* What is required *
Return, word for word, the lines of the listing below from the one with "## Supported Frameworks" through the one with "We fully support", and no other lines.

+++ Input for this task +++

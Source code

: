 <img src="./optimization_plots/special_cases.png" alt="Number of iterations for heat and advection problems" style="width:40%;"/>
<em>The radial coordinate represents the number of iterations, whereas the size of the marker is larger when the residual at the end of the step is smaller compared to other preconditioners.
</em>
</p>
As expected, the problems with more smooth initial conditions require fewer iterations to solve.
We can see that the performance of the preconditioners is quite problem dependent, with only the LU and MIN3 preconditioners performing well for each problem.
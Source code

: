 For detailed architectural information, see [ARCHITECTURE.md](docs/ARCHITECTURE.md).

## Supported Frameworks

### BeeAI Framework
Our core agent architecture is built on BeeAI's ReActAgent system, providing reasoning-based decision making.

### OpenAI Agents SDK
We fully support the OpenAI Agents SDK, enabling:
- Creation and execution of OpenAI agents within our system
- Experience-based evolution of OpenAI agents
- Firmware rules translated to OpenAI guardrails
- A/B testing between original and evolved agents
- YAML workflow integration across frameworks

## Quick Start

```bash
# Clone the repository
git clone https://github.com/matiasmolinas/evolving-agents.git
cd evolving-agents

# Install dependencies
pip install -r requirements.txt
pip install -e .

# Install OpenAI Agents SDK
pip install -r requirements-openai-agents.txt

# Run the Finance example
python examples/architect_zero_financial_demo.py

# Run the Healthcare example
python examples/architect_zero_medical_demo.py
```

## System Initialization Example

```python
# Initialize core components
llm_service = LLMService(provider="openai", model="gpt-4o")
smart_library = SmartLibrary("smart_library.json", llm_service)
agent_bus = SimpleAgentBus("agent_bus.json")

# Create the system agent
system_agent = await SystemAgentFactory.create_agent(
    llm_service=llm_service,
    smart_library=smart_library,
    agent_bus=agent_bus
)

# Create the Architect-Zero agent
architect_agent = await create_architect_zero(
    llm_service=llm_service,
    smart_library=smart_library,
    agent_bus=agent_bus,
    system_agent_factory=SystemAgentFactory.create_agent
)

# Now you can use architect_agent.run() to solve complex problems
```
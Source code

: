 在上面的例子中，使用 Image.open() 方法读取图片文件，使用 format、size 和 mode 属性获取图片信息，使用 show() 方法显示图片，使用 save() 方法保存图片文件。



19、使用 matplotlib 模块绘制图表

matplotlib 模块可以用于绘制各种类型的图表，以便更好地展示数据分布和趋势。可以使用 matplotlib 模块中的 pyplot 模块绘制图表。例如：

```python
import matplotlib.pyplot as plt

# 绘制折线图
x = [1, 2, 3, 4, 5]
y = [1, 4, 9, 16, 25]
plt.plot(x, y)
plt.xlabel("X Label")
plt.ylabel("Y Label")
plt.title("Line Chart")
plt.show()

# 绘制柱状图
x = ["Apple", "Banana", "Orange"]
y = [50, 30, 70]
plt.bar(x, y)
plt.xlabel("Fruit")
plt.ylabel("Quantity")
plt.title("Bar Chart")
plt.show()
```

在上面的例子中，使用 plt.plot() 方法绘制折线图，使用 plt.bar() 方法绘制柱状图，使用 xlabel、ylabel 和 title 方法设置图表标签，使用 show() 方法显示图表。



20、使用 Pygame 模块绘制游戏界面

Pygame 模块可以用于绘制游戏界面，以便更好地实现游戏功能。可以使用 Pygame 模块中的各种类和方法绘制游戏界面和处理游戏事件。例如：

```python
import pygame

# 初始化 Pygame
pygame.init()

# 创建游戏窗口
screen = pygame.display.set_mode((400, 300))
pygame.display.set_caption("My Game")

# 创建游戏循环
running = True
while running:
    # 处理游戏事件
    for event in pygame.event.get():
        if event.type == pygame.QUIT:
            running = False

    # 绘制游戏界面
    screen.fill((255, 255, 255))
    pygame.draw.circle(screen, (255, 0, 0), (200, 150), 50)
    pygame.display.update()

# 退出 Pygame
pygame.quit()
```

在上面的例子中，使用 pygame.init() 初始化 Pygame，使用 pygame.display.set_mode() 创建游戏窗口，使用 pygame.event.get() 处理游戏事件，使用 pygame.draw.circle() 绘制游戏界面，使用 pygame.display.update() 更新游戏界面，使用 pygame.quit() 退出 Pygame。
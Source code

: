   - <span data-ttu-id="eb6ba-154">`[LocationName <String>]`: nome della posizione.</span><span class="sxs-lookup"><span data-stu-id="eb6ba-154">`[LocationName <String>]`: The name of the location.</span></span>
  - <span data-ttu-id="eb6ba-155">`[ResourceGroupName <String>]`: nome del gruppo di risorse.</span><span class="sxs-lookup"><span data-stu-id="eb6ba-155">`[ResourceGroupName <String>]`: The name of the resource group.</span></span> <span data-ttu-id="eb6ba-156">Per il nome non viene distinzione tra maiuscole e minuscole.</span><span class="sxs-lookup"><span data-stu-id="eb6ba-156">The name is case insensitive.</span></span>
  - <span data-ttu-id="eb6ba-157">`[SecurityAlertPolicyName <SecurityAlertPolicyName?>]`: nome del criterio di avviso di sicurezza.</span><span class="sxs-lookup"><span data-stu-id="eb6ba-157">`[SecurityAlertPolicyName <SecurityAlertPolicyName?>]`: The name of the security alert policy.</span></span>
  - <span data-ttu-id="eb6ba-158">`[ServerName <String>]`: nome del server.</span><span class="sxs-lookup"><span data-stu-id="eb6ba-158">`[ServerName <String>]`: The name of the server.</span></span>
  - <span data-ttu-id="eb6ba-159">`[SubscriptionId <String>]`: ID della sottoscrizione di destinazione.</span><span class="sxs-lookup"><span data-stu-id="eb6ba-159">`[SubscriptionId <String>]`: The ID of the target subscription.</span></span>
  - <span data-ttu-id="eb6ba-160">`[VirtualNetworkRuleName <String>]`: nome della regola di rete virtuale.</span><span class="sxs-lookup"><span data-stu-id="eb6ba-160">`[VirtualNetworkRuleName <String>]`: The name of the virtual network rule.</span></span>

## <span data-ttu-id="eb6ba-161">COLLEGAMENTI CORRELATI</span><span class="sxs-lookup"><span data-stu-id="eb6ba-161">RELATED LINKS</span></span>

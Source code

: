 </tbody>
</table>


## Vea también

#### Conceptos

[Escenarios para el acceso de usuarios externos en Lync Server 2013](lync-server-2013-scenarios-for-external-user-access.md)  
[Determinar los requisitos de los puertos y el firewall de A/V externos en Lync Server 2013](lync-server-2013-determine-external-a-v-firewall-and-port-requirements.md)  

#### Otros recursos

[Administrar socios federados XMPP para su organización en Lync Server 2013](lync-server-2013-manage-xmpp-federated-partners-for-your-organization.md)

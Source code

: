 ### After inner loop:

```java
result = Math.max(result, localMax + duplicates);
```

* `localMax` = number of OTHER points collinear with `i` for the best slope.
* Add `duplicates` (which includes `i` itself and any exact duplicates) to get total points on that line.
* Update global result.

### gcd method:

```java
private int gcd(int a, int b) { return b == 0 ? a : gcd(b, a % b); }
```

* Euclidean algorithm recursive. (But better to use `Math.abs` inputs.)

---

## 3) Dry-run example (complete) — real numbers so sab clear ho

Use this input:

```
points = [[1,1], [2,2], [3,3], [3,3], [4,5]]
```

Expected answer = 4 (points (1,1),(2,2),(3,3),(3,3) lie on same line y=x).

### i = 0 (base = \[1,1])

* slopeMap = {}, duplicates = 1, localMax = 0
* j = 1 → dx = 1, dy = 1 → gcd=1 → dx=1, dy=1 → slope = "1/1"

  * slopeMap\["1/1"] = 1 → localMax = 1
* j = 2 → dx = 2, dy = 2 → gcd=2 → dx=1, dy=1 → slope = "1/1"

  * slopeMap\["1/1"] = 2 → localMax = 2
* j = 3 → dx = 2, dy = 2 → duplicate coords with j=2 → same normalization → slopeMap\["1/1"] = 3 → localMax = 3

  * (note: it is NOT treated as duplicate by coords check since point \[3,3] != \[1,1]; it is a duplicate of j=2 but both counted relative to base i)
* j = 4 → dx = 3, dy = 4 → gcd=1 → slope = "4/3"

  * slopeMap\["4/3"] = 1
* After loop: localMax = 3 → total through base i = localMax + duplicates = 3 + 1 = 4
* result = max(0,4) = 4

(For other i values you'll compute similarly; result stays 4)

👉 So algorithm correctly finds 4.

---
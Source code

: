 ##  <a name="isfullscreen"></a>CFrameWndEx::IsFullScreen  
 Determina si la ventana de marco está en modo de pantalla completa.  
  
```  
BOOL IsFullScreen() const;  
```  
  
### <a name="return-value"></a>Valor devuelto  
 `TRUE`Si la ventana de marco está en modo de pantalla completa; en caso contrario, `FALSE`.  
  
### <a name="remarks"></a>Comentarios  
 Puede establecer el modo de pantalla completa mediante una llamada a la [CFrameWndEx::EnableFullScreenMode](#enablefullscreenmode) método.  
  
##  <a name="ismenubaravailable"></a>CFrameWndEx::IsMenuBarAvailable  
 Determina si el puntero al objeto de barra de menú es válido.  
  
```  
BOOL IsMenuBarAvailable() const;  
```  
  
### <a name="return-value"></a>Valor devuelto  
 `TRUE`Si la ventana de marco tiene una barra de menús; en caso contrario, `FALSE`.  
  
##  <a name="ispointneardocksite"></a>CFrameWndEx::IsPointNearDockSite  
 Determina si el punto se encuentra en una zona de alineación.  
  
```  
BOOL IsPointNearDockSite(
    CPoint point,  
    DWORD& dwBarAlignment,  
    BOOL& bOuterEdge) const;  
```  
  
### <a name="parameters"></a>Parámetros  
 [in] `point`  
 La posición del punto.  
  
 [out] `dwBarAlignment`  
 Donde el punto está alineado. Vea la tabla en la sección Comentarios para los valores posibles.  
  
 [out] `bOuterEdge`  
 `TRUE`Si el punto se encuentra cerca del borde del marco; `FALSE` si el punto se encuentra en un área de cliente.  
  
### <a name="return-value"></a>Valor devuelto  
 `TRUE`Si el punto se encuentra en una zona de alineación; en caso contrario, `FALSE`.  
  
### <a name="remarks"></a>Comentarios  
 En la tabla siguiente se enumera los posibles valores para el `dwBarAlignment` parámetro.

+++

* Answer to the problem *
## Supported Frameworks

### BeeAI Framework
Our core agent architecture is built on BeeAI's ReActAgent system, providing reasoning-based decision making.

### OpenAI Agents SDK
We fully support the OpenAI Agents SDK, enabling:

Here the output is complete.